The inner-thigh region is one of the most commonly neglected muscle areas. The good news, however, is that anyone can tone or strengthen this area, as hard as it may seem.
- Cossack Squat
This exercise provides a unique training stimulus for the lower body that will shape your glutes and thighs from every angle.
To do it: Stand with feet much wider than shoulder-width apart, arms relaxed by sides. Squat as deep as possible to the left, while turning right toes up, flexing right foot (right leg remains straight and torso leans slightly forward to maintain balance). Extend arms straight out from shoulders. Return to the starting position and perform on the opposite side to complete 1 rep.
Do 2 to 4 sets of 8 to 12 reps.
- Crisscross Power Jacks
This move effectively targets the inner-thigh muscles while also engaging your whole body and increasing heart rate (meaning more calories burned!).
To do it: Stand with feet together and take a deep breath. As you exhale, jump feet out wide and cross arms overhead. From there, scissor legs, crossing left leg in front of right, as left arm crosses over right at chest level. Immediately repeat, alternating sides each time.
Complete the exercise for 30 to 45 seconds before transitioning to the next strength move.
- Barbell Squat
If you want to have stronger, more toned thighs, then your goal is fat loss since you can’t spot reduce. To maximize fat loss and build muscle (i.e., ‘tighten’ your inner thighs), your best bet is to use exercises that recruit multiple muscles like barbell squats.
To do it: Place a barbell across shoulders (not on top of your neck) and stand with feet just wider than shoulder-width apart, toes turned out 10 to 15 degrees. Bend at knees and hips, lowering body as close to the floor as possible (heels should not lift off the ground and lower back should not lose its arch). Keep knees wide and tracking in the same direction as toes to avoid letting knees drop in toward the midline of body. Reverse the motion and stand up. Do 3 to 4 sets of 8 to 12 reps.
- Forward Lunge to Single-Leg Deadlift
The primary role of the inner-thigh muscle is to flex and extend the femur (thigh bone) while walking. When the leg is in front of the body the inner thighs create extension; when the leg is behind the body they create flexion. This exercise is excellent for targeting those muscles, along with the hamstrings and glutes.

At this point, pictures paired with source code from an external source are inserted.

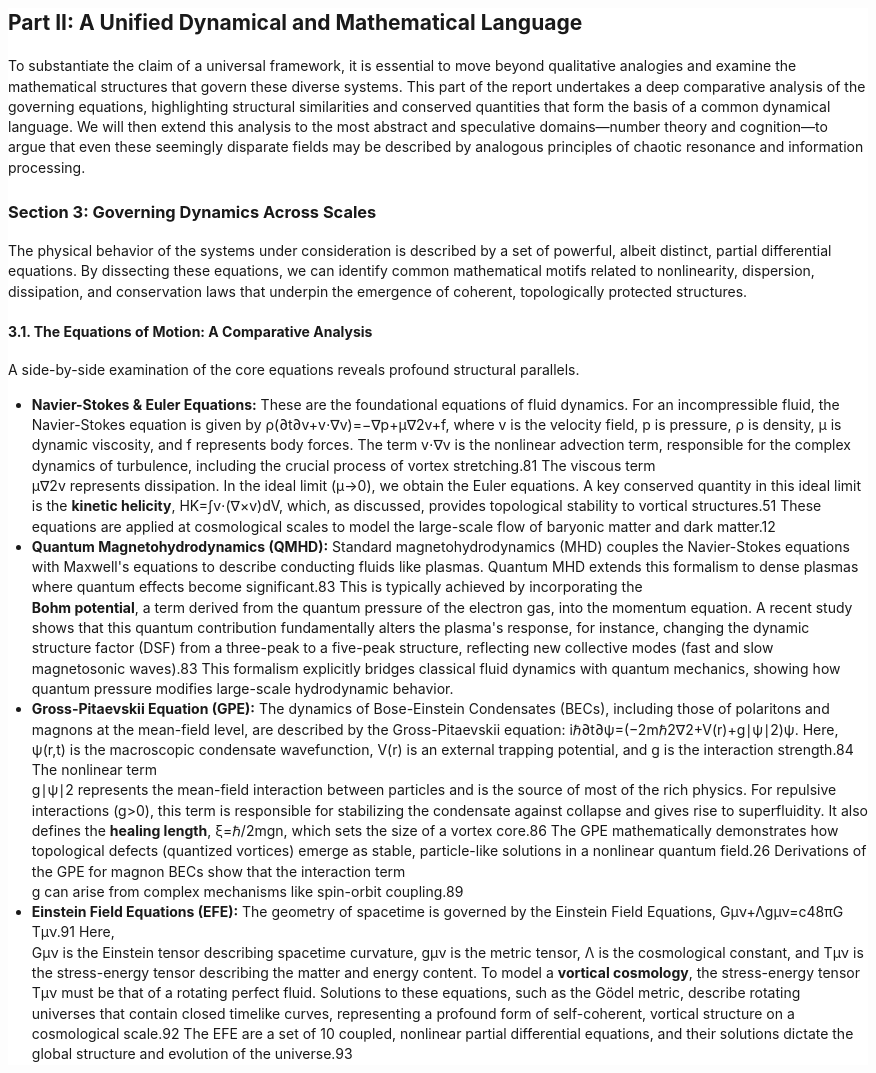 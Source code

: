 
## **Part II: A Unified Dynamical and Mathematical Language**

To substantiate the claim of a universal framework, it is essential to move beyond qualitative analogies and examine the mathematical structures that govern these diverse systems. This part of the report undertakes a deep comparative analysis of the governing equations, highlighting structural similarities and conserved quantities that form the basis of a common dynamical language. We will then extend this analysis to the most abstract and speculative domains—number theory and cognition—to argue that even these seemingly disparate fields may be described by analogous principles of chaotic resonance and information processing.

### **Section 3: Governing Dynamics Across Scales**

The physical behavior of the systems under consideration is described by a set of powerful, albeit distinct, partial differential equations. By dissecting these equations, we can identify common mathematical motifs related to nonlinearity, dispersion, dissipation, and conservation laws that underpin the emergence of coherent, topologically protected structures.

#### **3.1. The Equations of Motion: A Comparative Analysis**

A side-by-side examination of the core equations reveals profound structural parallels.

* **Navier-Stokes & Euler Equations:** These are the foundational equations of fluid dynamics. For an incompressible fluid, the Navier-Stokes equation is given by ρ(∂t∂v​+v⋅∇v)=−∇p+μ∇2v+f, where v is the velocity field, p is pressure, ρ is density, μ is dynamic viscosity, and f represents body forces. The term v⋅∇v is the nonlinear advection term, responsible for the complex dynamics of turbulence, including the crucial process of vortex stretching.81 The viscous term  
  μ∇2v represents dissipation. In the ideal limit (μ→0), we obtain the Euler equations. A key conserved quantity in this ideal limit is the **kinetic helicity**, HK​=∫v⋅(∇×v)dV, which, as discussed, provides topological stability to vortical structures.51 These equations are applied at cosmological scales to model the large-scale flow of baryonic matter and dark matter.12  
* **Quantum Magnetohydrodynamics (QMHD):** Standard magnetohydrodynamics (MHD) couples the Navier-Stokes equations with Maxwell's equations to describe conducting fluids like plasmas. Quantum MHD extends this formalism to dense plasmas where quantum effects become significant.83 This is typically achieved by incorporating the  
  **Bohm potential**, a term derived from the quantum pressure of the electron gas, into the momentum equation. A recent study shows that this quantum contribution fundamentally alters the plasma's response, for instance, changing the dynamic structure factor (DSF) from a three-peak to a five-peak structure, reflecting new collective modes (fast and slow magnetosonic waves).83 This formalism explicitly bridges classical fluid dynamics with quantum mechanics, showing how quantum pressure modifies large-scale hydrodynamic behavior.  
* **Gross-Pitaevskii Equation (GPE):** The dynamics of Bose-Einstein Condensates (BECs), including those of polaritons and magnons at the mean-field level, are described by the Gross-Pitaevskii equation: iℏ∂t∂ψ​=(−2mℏ2​∇2+V(r)+g∣ψ∣2)ψ. Here, ψ(r,t) is the macroscopic condensate wavefunction, V(r) is an external trapping potential, and g is the interaction strength.84 The nonlinear term  
  g∣ψ∣2 represents the mean-field interaction between particles and is the source of most of the rich physics. For repulsive interactions (g\>0), this term is responsible for stabilizing the condensate against collapse and gives rise to superfluidity. It also defines the **healing length**, ξ=ℏ/2mgn​, which sets the size of a vortex core.86 The GPE mathematically demonstrates how topological defects (quantized vortices) emerge as stable, particle-like solutions in a nonlinear quantum field.26 Derivations of the GPE for magnon BECs show that the interaction term  
  g can arise from complex mechanisms like spin-orbit coupling.89  
* **Einstein Field Equations (EFE):** The geometry of spacetime is governed by the Einstein Field Equations, Gμν​+Λgμν​=c48πG​Tμν​.91 Here,  
  Gμν​ is the Einstein tensor describing spacetime curvature, gμν​ is the metric tensor, Λ is the cosmological constant, and Tμν​ is the stress-energy tensor describing the matter and energy content. To model a **vortical cosmology**, the stress-energy tensor Tμν​ must be that of a rotating perfect fluid. Solutions to these equations, such as the Gödel metric, describe rotating universes that contain closed timelike curves, representing a profound form of self-coherent, vortical structure on a cosmological scale.92 The EFE are a set of 10 coupled, nonlinear partial differential equations, and their solutions dictate the global structure and evolution of the universe.93   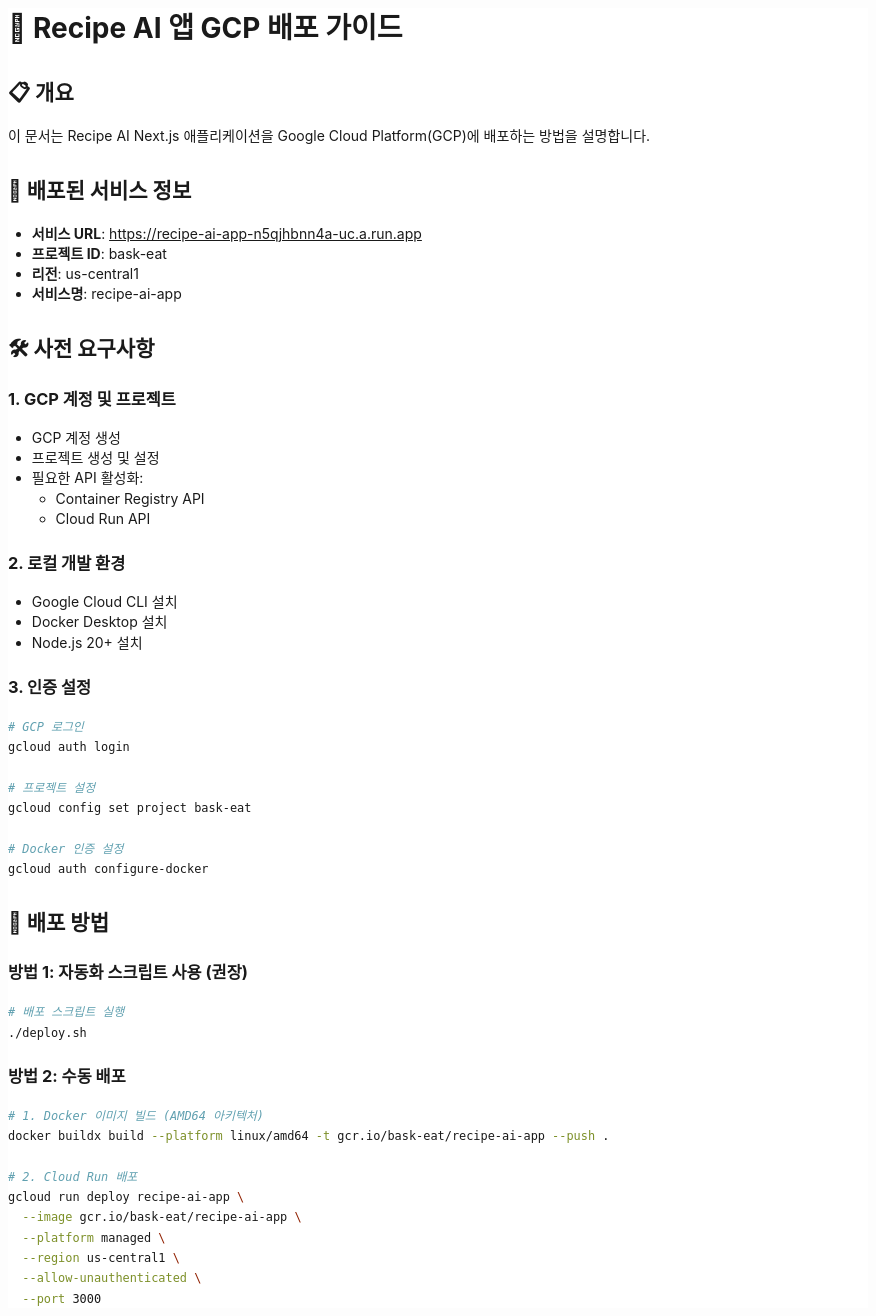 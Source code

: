 # 🚀 Recipe AI 앱 GCP 배포 가이드

## 📋 개요
이 문서는 Recipe AI Next.js 애플리케이션을 Google Cloud Platform(GCP)에 배포하는 방법을 설명합니다.

## 🎯 배포된 서비스 정보
- **서비스 URL**: https://recipe-ai-app-n5qjhbnn4a-uc.a.run.app
- **프로젝트 ID**: bask-eat
- **리전**: us-central1
- **서비스명**: recipe-ai-app

## 🛠️ 사전 요구사항

### 1. GCP 계정 및 프로젝트
- GCP 계정 생성
- 프로젝트 생성 및 설정
- 필요한 API 활성화:
  - Container Registry API
  - Cloud Run API

### 2. 로컬 개발 환경
- Google Cloud CLI 설치
- Docker Desktop 설치
- Node.js 20+ 설치

### 3. 인증 설정
```bash
# GCP 로그인
gcloud auth login

# 프로젝트 설정
gcloud config set project bask-eat

# Docker 인증 설정
gcloud auth configure-docker
```

## 🚀 배포 방법

### 방법 1: 자동화 스크립트 사용 (권장)
```bash
# 배포 스크립트 실행
./deploy.sh
```

### 방법 2: 수동 배포
```bash
# 1. Docker 이미지 빌드 (AMD64 아키텍처)
docker buildx build --platform linux/amd64 -t gcr.io/bask-eat/recipe-ai-app --push .

# 2. Cloud Run 배포
gcloud run deploy recipe-ai-app \
  --image gcr.io/bask-eat/recipe-ai-app \
  --platform managed \
  --region us-central1 \
  --allow-unauthenticated \
  --port 3000
```
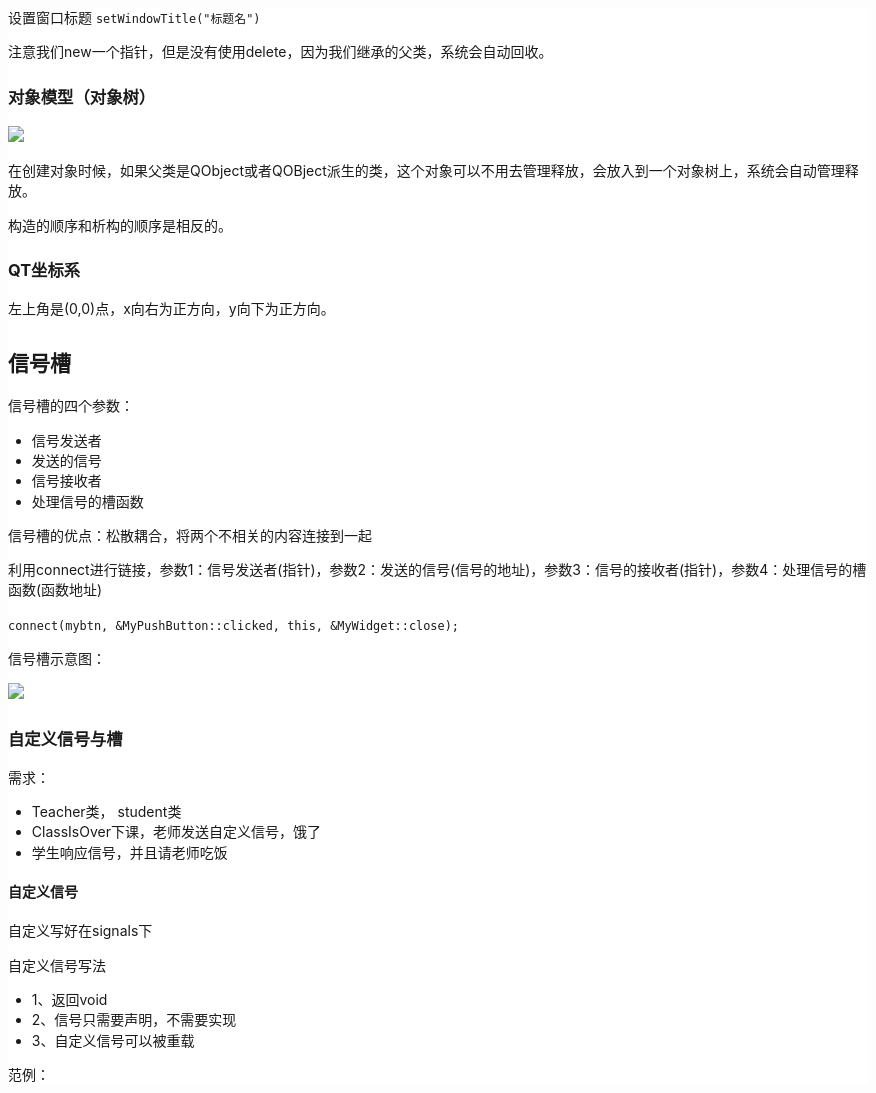 设置窗口标题 `setWindowTitle("标题名")`

注意我们new一个指针，但是没有使用delete，因为我们继承的父类，系统会自动回收。 


### 对象模型（对象树）

![](https://i.imgur.com/S9lVX4p.png)

在创建对象时候，如果父类是QObject或者QOBject派生的类，这个对象可以不用去管理释放，会放入到一个对象树上，系统会自动管理释放。

构造的顺序和析构的顺序是相反的。


### QT坐标系

左上角是(0,0)点，x向右为正方向，y向下为正方向。


## 信号槽

信号槽的四个参数：

- 信号发送者
- 发送的信号
- 信号接收者
- 处理信号的槽函数


信号槽的优点：松散耦合，将两个不相关的内容连接到一起

利用connect进行链接，参数1：信号发送者(指针)，参数2：发送的信号(信号的地址)，参数3：信号的接收者(指针)，参数4：处理信号的槽函数(函数地址)

    connect(mybtn, &MyPushButton::clicked, this, &MyWidget::close);

信号槽示意图：

![](https://i.imgur.com/IKYjYd1.png)

### 自定义信号与槽

需求：
- Teacher类， student类
- ClassIsOver下课，老师发送自定义信号，饿了
- 学生响应信号，并且请老师吃饭


#### 自定义信号

自定义写好在signals下

自定义信号写法

- 1、返回void
- 2、信号只需要声明，不需要实现
- 3、自定义信号可以被重载
	
范例：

To do it: With arms by sides, step right foot forward, lowering into a lunge. Shift weight into right leg and stand up, balancing on right leg with left knee bent.
Extend left leg back while right knee bends slightly, hinging forward from hips (body should almost make a straight line from left heel to head). Immediately swing left leg forward into a lunge and repeat on the opposite side. That’s 1 rep. Do 2 to 4 sets of 8 to 12 reps, resting 30 to 45 seconds after each set.
- Inner-Thigh Circles
A bonus of this inner-thigh exercise? It’s a safe and effective way to build strength during pregnancy.
To do it: Lie on right side, supporting head with bottom arm bent. Bend top leg and place foot firmly on the mat in front of bottom leg, holding on to ankle for support. Point bottom foot and lift leg up high.
In a swooping motion, trace a circle with lifted leg (lift up each time to initiate the circle and target the inner thigh more). Do 10 to 20 circles in each direction, and then switch sides and repeat.
- Bodyweight Lunges
Any single-leg exercise performed through a full range of motion (thighs below parallel) while standing is great for your inner thighs. Plus, you get the bonus of working your glutes, hamstrings, quadriceps, calves, and core, resulting in more calories burned both during and after exercise.
To do it: Stand with feet hip-width apart and arms by sides. Keeping chest lifted and back straight, take a large step forward (about 3 feet) with the right foot and lower into a lunge until front thigh is parallel to floor. Push off right foot to return to starting position. Do 3 sets of 10 to 15 reps on each leg performed two to three times per week.